38. Take on board that as regards movement and ‘posture’ there is always more than just the right way [the other way] and the wrong way [your way]. Posture and movement are composed of numerous elements all of which you can modify as you choose.

39. Start listening to your body when it tells you it really needs to be stretched or lengthened out. It knows. If you don’t feel able to achieve this on your own, contact an Alexander teacher so they can help you learn how.

40. When you are sitting, think about your body being balanced on your two seat bones.

41. When you are working at the computer get your body reasonably balanced, then just take your hands out onto the keyboard without pulling your body forward.

42. Think to yourself: my body is in balance and see if that has an effect on your body.

43. Envisage your life-style as being in a groove, not a rut.

44. Make the time to enjoy the moment; whether it is the extra couple of minutes in bed, the first coffee of the day, or any few moments of quiet time that you can take in the course of the day.

45. Experiment with the idea of doing things differently. If you generally sit with your right leg crossed over your left, cross your left over your right. If you generally cross your arms one way do it the other and notice how different it feels.

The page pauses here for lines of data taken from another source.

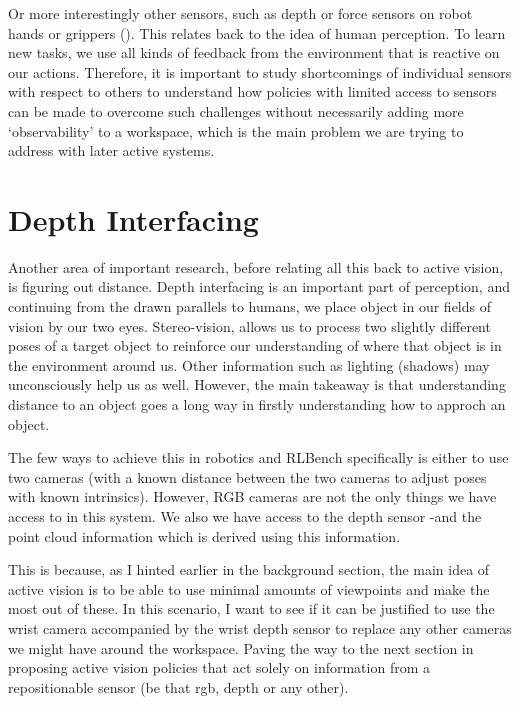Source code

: Or more interestingly other sensors, such as depth or force sensors on robot hands or grippers (). This relates back to the idea of human perception. To learn new tasks, we use all kinds of feedback from the environment that is reactive on our actions. Therefore, it is important to study shortcomings of individual sensors with respect to others to understand how policies with limited access to sensors can be made to overcome such challenges without necessarily adding more `observability' to a workspace, which is the main problem we are trying to address with later active systems.


\section{Depth Interfacing}
Another area of important research, before relating all this back to active vision, is figuring out distance. Depth interfacing is an important part of perception, and continuing from the drawn parallels to humans, we place object in our fields of vision by our two eyes. Stereo-vision, allows us to process two slightly different poses of a target object to reinforce our understanding of where that object is in the environment around us. Other information such as lighting (shadows) may unconsciously help us as well. However, the main takeaway is that understanding distance to an object goes a long way in firstly understanding how to approch an object.

The few ways to achieve this in robotics and RLBench specifically is either to use two cameras (with a known distance between the two cameras to adjust poses with known intrinsics). However, RGB cameras are not the only things we have access to in this system. We also we have access to the depth sensor -and the point cloud information which is derived using this information.

This is because, as I hinted earlier in the background section, the main idea of active vision is to be able to use minimal amounts of viewpoints and make the most out of these. In this scenario, I want to see if it can be justified to use the wrist camera accompanied by the wrist depth sensor to replace any other cameras we might have around the workspace. Paving the way to the next section in proposing active vision policies that act solely on information from a repositionable sensor (be that rgb, depth or any other).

46. Practice overriding automatic responses. When the phone rings, say ‘no’ to rushing to answer it.

47. Stand with your back to the wall and your heels just a couple of inches away from it. Let your back go to the so that your bottom and both shoulders are in contact with the wall. Lift one arm slowly up above your head, without your body moving at all. Notice how it feels.

48. Think of breathing in and out through the top of your head. See if that changes the way you usually hold your head.

49. Think of your neck as the top of your spine rather than as a separate entity.

50. Start treating yourself as a human being not a human ‘doing’.